Kasus Sam Bimbo mungkin satu di antara sekian banyak kasus HKI di Indonesia. Tuntutan untuk apresiasi terhadap HKI tak hanya di ranah karya musik. Melainkan mencakup sektor ekonomi kreatif lainnya seperti advertising, arsitektur, seni, handcraft, desain, fesyen, fotografi dan film, game interaktif, seni pertunjukan, percetakan dan penerbitan, software dan computer, TV dan Radio, serta riset dan kuliner.

Pernyataan senada diungkapkan Direktur Jenderal Hak Kekayaan Intelektual Kementerian Hukum dan Hak Asasi Manusia Prof. Dr. Ahmad. M Ramli, SH.,MH.,FCBArb. Pihaknya, kata Ramli, mengkhawatirkan talent drain dan brain drain. “Hilangnya kreativitas dan motivasi kreator karena tidak optimalnya apresiasi terhadap HKI . Bisa-bisa orang-orang kreatif kita pindah ke luar negeri,” kata Ramli.

Ramli pun menyayangkan budaya HKI di tengah masyarakat belum memadai dan apresiasi terhadap kreativitas manusia masih kurang.

Untuk mengatasi masalah ini, lanjut Ramli, Kementrian Hukum dan HAM membuat Undang-Undang Hak Cipta baru yakni UU nomor 28 tahun 2014, tentang Hak Cipta dan merevisi Undang-undang paten.
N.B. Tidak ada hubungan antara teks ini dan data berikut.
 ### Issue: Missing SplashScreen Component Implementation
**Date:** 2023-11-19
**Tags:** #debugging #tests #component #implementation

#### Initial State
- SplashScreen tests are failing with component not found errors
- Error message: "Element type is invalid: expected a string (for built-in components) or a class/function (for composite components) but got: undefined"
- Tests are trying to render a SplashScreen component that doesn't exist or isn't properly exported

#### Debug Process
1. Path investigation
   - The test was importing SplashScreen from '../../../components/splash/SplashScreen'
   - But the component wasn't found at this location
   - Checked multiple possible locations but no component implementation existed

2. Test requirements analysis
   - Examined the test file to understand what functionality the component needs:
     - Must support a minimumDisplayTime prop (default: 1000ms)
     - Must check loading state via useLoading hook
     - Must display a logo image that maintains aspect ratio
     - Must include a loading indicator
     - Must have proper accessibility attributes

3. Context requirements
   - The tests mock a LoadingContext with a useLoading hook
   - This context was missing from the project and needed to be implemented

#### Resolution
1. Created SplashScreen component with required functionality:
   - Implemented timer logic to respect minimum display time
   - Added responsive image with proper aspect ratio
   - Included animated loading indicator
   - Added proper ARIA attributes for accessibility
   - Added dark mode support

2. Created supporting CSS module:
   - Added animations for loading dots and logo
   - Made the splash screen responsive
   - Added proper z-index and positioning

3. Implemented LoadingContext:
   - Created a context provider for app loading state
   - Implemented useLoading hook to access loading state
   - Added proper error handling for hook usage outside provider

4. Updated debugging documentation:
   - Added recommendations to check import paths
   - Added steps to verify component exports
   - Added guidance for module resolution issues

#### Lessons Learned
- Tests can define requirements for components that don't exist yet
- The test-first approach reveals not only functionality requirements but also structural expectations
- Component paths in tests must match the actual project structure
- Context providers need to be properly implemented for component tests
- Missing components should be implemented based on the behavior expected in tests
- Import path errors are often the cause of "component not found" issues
Bahkan kini telah dibentuk lembaga Manajemen Kolektif Nasional. “Undang-undang baru menjamin jangka waktu pelindungan Hak Cipta di bidang tertentu diberlakukan selama hidup pencipta ditambah tujuh puluh tahun setelah Pencipta meninggal dunia,” katanya.

Ramli menambahkan, Undang-undang ini menerapkan prinsip extraterritorial jurisdiction dan menjamin efektivitas Lembaga Manajemen Kolektif. Undang undang ini membatasi pengalihan hak ekonomi dalam bentuk jual putus (sold flat).

Terkait sangsi, Ramli menyatakan akan ada pemberatan sangsi pidana terhadap pembajakan. “Sanksi pidana hanya dikenakan terhadap pemanfaatan hak ekonomi atas Ciptaan serta produk Hak Terkait yang bersifat Komersial,” tambahnya.

Apresiasi terhadap HKI memang harus didukung oleh regulasi dan pelaksanaan hukum yang mengaturnya, demi terciptanya masyarakat inovatif. Menurut pakar HKI Cahyana Ahmadjayadi, masyarakat Inovatif mengutamakan pembangunan SDM melalui sistem pendidikan yang mampu menghasilkan generasi penerus dengan kreatifitas pola pikir kritis dan keahlian komunikasi.

“Di beberapa negara maju seperti Amerika dan Jepang, apresiasi terhadap HKI berpengaruh pada pertumbuhan ekonomi dan kemajuan pada beberapa negara,” katanya (purel/risca).